Accordingly it would be advantageous to provide a method of locating the tip of the surgical instrument (needle) in real time and displaying that location on images of the organ or gland being surgically affected. Such medical images are obtained by ultrasound, or other type of imaging process such as MR (magnetic resonance).

SUMMARY OF THE INVENTION

The present invention relates to a medical device for use in association with a medical image of the gland or organ having a known reference point, the medical device comprising: a structural frame being positioned at a predetermined (and measurable) location relative to the medical image reference point; a horizontal joint operably connected to a horizontal position sensor and operably connected to the frame; a vertical joint operably connected to a vertical position sensor and operably connected to the frame; a pan joint operably connected to a pan position sensor and operably connected to the frame; a tilt joint operably connected a tilt position sensor and operably connected to the frame; a medical instrument assembly operably connected to a medical instrument position sensor and operably connected to the horizontal joint, the vertical joint, the pan joint and the tilt joint; a control system operably connected to the horizontal position sensor, the vertical position sensor, the pan position sensor, the tilt position sensor, the tilt position sensor and the medical instrument position sensor whereby the control system determines the position of a predetermined location on the medical instrument assembly relative to the structural frame.
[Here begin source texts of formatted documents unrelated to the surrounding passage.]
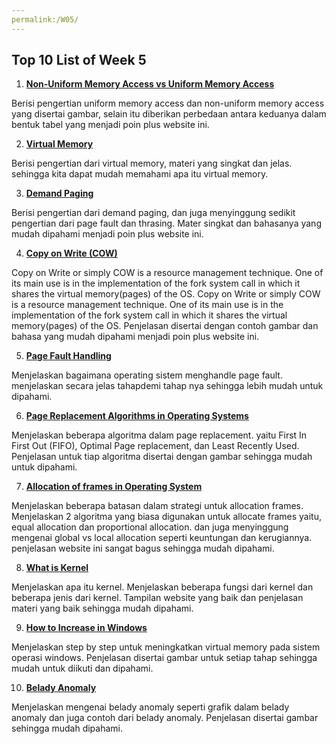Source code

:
 ```yaml
---
permalink:/W05/ 
---
```

## Top 10 List of Week 5

1. **[Non-Uniform Memory Access vs Uniform Memory Access](https://www.geeksforgeeks.org/difference-between-uniform-memory-access-uma-and-non-uniform-memory-access-numa/)**  

Berisi pengertian uniform memory access dan non-uniform memory access yang disertai gambar, selain itu diberikan
perbedaan antara keduanya dalam bentuk tabel yang menjadi poin plus website ini.

2. **[Virtual Memory](https://tldp.org/LDP/sag/html/vm-intro.html)**  

Berisi pengertian dari virtual memory, materi yang singkat dan jelas. sehingga kita dapat
mudah memahami apa itu virtual memory.

3. **[Demand Paging](https://www.javatpoint.com/os-demand-paging)**  

Berisi pengertian dari demand paging, dan juga menyinggung sedikit pengertian dari page fault dan thrasing.
Mater singkat dan bahasanya yang mudah dipahami menjadi poin plus website ini.

4. **[Copy on Write (COW)](https://www.geeksforgeeks.org/copy-on-write/)**  

Copy on Write or simply COW is a resource management technique. One of its main use is in the implementation of the fork
system call in which it shares the virtual memory(pages) of the OS. Copy on Write or simply COW is a resource
management technique. One of its main use is in the implementation of the fork system call in which it shares the virtual memory(pages)
of the OS. Penjelasan disertai dengan contoh gambar dan bahasa yang mudah dipahami menjadi poin plus website ini.

5. **[Page Fault Handling](https://www.geeksforgeeks.org/page-fault-handling-in-operating-system/)**  

Menjelaskan bagaimana operating sistem menghandle page fault. menjelaskan secara jelas tahapdemi tahap nya sehingga
lebih mudah untuk dipahami.

6. **[Page Replacement Algorithms in Operating Systems](https://www.geeksforgeeks.org/page-replacement-algorithms-in-operating-systems/)**  

Menjelaskan beberapa algoritma dalam page replacement. yaitu First In First Out (FIFO), Optimal Page replacement, dan
Least Recently Used. Penjelasan untuk tiap algoritma disertai dengan gambar sehingga mudah untuk dipahami.

7. **[Allocation of frames in Operating System](https://www.geeksforgeeks.org/operating-system-allocation-frames/)**  

Menjelaskan beberapa batasan dalam strategi untuk allocation frames. Menjelaskan 2 algoritma yang biasa digunakan untuk allocate
frames yaitu, equal allocation dan proportional allocation. dan juga menyinggung mengenai global vs local allocation seperti 
keuntungan dan kerugiannya. penjelasan website ini sangat bagus sehingga mudah dipahami.

8. **[What is Kernel](https://afteracademy.com/blog/what-is-kernel-in-operating-system-and-what-are-the-various-types-of-kernel)**  

Menjelaskan apa itu kernel. Menjelaskan beberapa fungsi dari kernel dan beberapa jenis dari kernel. Tampilan website
yang baik dan penjelasan materi yang baik sehingga mudah dipahami.

9. **[How to Increase in Windows](https://winpreso.com/cara-menambah-virtual-memory-di-windows/)**  

Menjelaskan step by step untuk meningkatkan virtual memory pada sistem operasi windows. Penjelasan disertai gambar
untuk setiap tahap sehingga mudah untuk diikuti dan dipahami.

10. **[Belady Anomaly](https://prepinsta.com/operating-systems/beladys-anomaly/)**  

Menjelaskan mengenai belady anomaly seperti grafik dalam belady anomaly dan juga contoh dari belady anomaly.
Penjelasan disertai gambar sehingga mudah dipahami.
The medical device may further include a mover being positioned at a predetermined location relative to the medical image reference point, wherein the frame is movably attached to the mover and may further include a means for determining the position of the frame relative to the mover such that the position of the frame is positioned at a predetermined location relative to the medical image reference point.

The horizontal joint and horizontal position sensor of the medical device may include a multi-turn potentiometer operably connected to an anti-backless spur gear and a rack, a linear guide unit operably connected to the rack, a locking mechanism operably connected to the rack and a means for moving the rack operably connected to the rack.

The vertical joint and horizontal position sensor of the medical device may include a multi-turn potentiometer operably connected to an anti-backless spur gear and a rack, a locking mechanism operably connected to the rack and a means for moving the rack operably connected to the rack.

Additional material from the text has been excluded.